Piyush Pandey, the Chief Creative Officer Worldwide and Executive Chairman India of Ogilvy, introduced her saying, “The new leader of the company is here with us. Ogilvy is delighted to have Devika worldwide but India is little more delighted to have a person who’s been born and studied in India for a long time.”
Bulchandani addressed the media stating, “What an honour it is to sit next to Piyush as I call him the ‘Godfather of the agency’. Ogilvy India is the crown jewel of our network and Piyush is the soul of this brand.”
The ‘Fearless Girl’
Speaking about her life’s journey, she said, “I was always stopped and told that I couldn’t do a few things because ‘girls don’t do that’, coming from a conservative Punjabi family in Amritsar. I just could not understand the difference why we were not allowed to do certain things. When I was 13, I told my mother I will leave and go to the US. I just wanted my independence, have my self-worth defined by what I do.”
With that kind of upbringing and with that attitude, Bulchandani is the girl behind the ‘Fearless girl’ campaign, remarked Pandey.
When the current global CEO moved to Ogilvy, Forbes.com ran this headline: ‘Ogilvy Poaches A Fearless Girl: The Pluses And Minuses Of Hiring External Leaders.’

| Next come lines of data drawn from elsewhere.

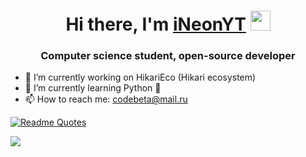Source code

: <h1 align="center">Hi there, I'm <a href="https://t.me/iNeonYT" target="_blank">iNeonYT</a> 
<img src="https://github.com/blackcater/blackcater/raw/main/images/Hi.gif" height="32"/></h1>
<h3 align="center">Computer science student, open-source developer</h3>

- 🔭 I’m currently working on HikariEco (Hikari ecosystem) 
- 🌱 I’m currently learning Python 🐍
- 📫 How to reach me: codebeta@mail.ru

[![Readme Quotes](https://quotes-github-readme.vercel.app/api?type=horizontal&theme=dark)](https://github.com/piyushsuthar/github-readme-quotes)

![](https://komarev.com/ghpvc/?username=iNeonYT) 

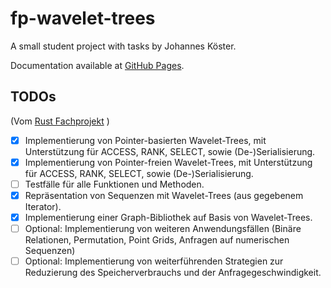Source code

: # fp-wavelet-trees
A small student project with tasks by Johannes Köster.

Documentation available at [GitHub Pages](https://fes0j.github.io/fp-wavelet-trees/fp_wavelet_trees/index.html).


## TODOs

 (Vom [Rust Fachprojekt](https://github.com/koesterlab/fp-rust-wavelet-trees/wiki/Phase-3:-Implementierung) )
* [x] Implementierung von Pointer-basierten Wavelet-Trees, mit Unterstützung für ACCESS, RANK, SELECT, sowie (De-)Serialisierung.
* [x] Implementierung von Pointer-freien Wavelet-Trees, mit Unterstützung für ACCESS, RANK, SELECT, sowie (De-)Serialisierung.
* [ ] Testfälle für alle Funktionen und Methoden.
* [x] Repräsentation von Sequenzen mit Wavelet-Trees (aus gegebenem Iterator).
* [x] Implementierung einer Graph-Bibliothek auf Basis von Wavelet-Trees.
* [ ] Optional: Implementierung von weiteren Anwendungsfällen (Binäre Relationen, Permutation, Point Grids, Anfragen auf numerischen Sequenzen)
* [ ] Optional: Implementierung von weiterführenden Strategien zur Reduzierung des Speicherverbrauchs und der Anfragegeschwindigkeit.
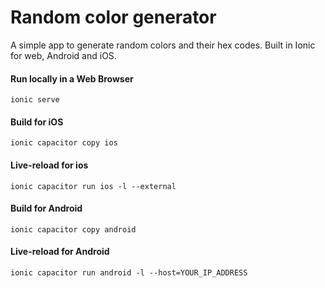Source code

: # Random color generator

A simple app to generate random colors and their hex codes. Built in Ionic for web, Android and iOS.

#### Run locally in a Web Browser

`ionic serve`

#### Build for iOS

`ionic capacitor copy ios`

#### Live-reload for ios

`ionic capacitor run ios -l --external`

#### Build for Android

`ionic capacitor copy android`

#### Live-reload for Android

`ionic capacitor run android -l --host=YOUR_IP_ADDRESS`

She added, “I found advertising by mistake but it’s the best thing that ever happened to me. The ability we have as an industry to use the power of human imagination, we understand human beings and create new realities. Today we are also creating solutions for humanity, society, and small business as we are doing with Mondelez, changing the course of girls as we do with Dove – what an incredible movement.”

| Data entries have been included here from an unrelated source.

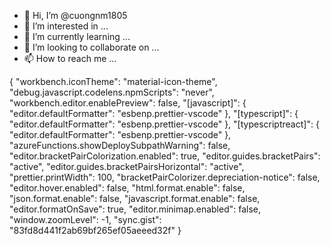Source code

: - 👋 Hi, I’m @cuongnm1805
- 👀 I’m interested in ...
- 🌱 I’m currently learning ...
- 💞️ I’m looking to collaborate on ...
- 📫 How to reach me ...

<!---
cuongnm1805/cuongnm1805 is a ✨ special ✨ repository because its `README.md` (this file) appears on your GitHub profile.
You can click the Preview link to take a look at your changes.
--->

{
  "workbench.iconTheme": "material-icon-theme",
  "debug.javascript.codelens.npmScripts": "never",
  "workbench.editor.enablePreview": false,
  "[javascript]": {
    "editor.defaultFormatter": "esbenp.prettier-vscode"
  },
  "[typescript]": {
    "editor.defaultFormatter": "esbenp.prettier-vscode"
  },
  "[typescriptreact]": {
    "editor.defaultFormatter": "esbenp.prettier-vscode"
  },
  "azureFunctions.showDeploySubpathWarning": false,
  "editor.bracketPairColorization.enabled": true,
  "editor.guides.bracketPairs": "active",
  "editor.guides.bracketPairsHorizontal": "active",
  "prettier.printWidth": 100,
  "bracketPairColorizer.depreciation-notice": false,
  "editor.hover.enabled": false,
  "html.format.enable": false,
  "json.format.enable": false,
  "javascript.format.enable": false,
  "editor.formatOnSave": true,
  "editor.minimap.enabled": false,
  "window.zoomLevel": -1,
  "sync.gist": "83fd8d441f2ab69bf265ef05aeeed32f"
}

“If you choose a healthy dose of delusional optimism, chase greatness and do it with goodness, I promise you whatever you are going to do, will be spectacular,” she underlined.
Breaking barriers
On breaking gender barriers and becoming the first Indian-origin female global CEO of Ogilvy, she observed, “A barrier is an opportunity to break through, and the most important thing for women to do is not give up. Barrier should be an invitation to do what you want to do; that takes fearlessness because we have to shed a lot of things. Women especially come with so much baggage that we have to shed it and that is the conscious choice we have to make. It takes fearlessness and strength to do it.”
Speaking on the positive approach, she remarked, “Delusional optimism is actually a prerequisite of what we do. We are constantly imagining new things that have never been done before that is the mandate of our industry today. Use technology, data, in new ways; how do you do that if you don’t have delusional optimism? I don’t know how to do that without the sense of ‘it is possible, it can be done.”
Future plans
The future plan for Ogilvy India is to continue on the journey that they are on in terms of creativity excellence and to continuously expand the way creativity shows up but ‘never to lose the soul’, noted the global CEO.

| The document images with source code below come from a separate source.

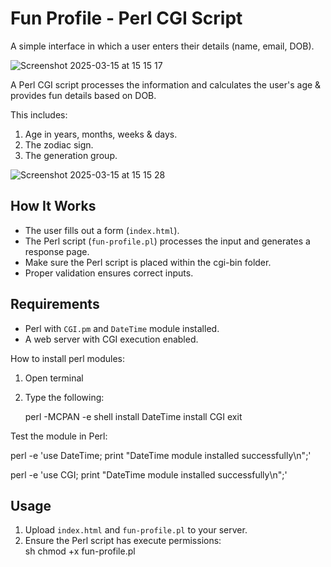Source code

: # Fun Profile - Perl CGI Script

A simple interface in which a user enters their details (name, email, DOB).  

![Screenshot 2025-03-15 at 15 15 17](https://github.com/user-attachments/assets/91e9b294-49c2-4ceb-90df-8414aa9d6429)

A Perl CGI script processes the information and calculates the user's age & provides fun details based on DOB.

This includes:
1. Age in years, months, weeks & days.  
2. The zodiac sign.  
3. The generation group.  

![Screenshot 2025-03-15 at 15 15 28](https://github.com/user-attachments/assets/21830987-45df-44d5-a052-61e5423afe28)

## How It Works
- The user fills out a form (`index.html`).
- The Perl script (`fun-profile.pl`) processes the input and generates a response page.
- Make sure the Perl script is placed within the cgi-bin folder. 
- Proper validation ensures correct inputs.

## Requirements
- Perl with `CGI.pm` and `DateTime` module installed.
- A web server with CGI execution enabled.

How to install perl modules:
1. Open terminal
2. Type the following:
   
   perl -MCPAN -e shell
   install DateTime
   install CGI
   exit

Test the module in Perl:

   perl -e 'use DateTime; print "DateTime module installed successfully\n";'
   
   perl -e 'use CGI; print "DateTime module installed successfully\n";'


## Usage
1. Upload `index.html` and `fun-profile.pl` to your server.
2. Ensure the Perl script has execute permissions:  
   sh
   chmod +x fun-profile.pl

“They are doing the best work in the network. From a scale and size perspective, they dominate; they run a business like no other in our network. They have a plan for 2023 expanding into new territories,” she explained.
Last month Ogilvy had announced the appointment of Bulchandani as the Global Chief Executive Officer. In her new role she is responsible for all aspects of the creative network’s business across 131 offices in 93 countries spanning its advertising, public relations experience, consulting and health units.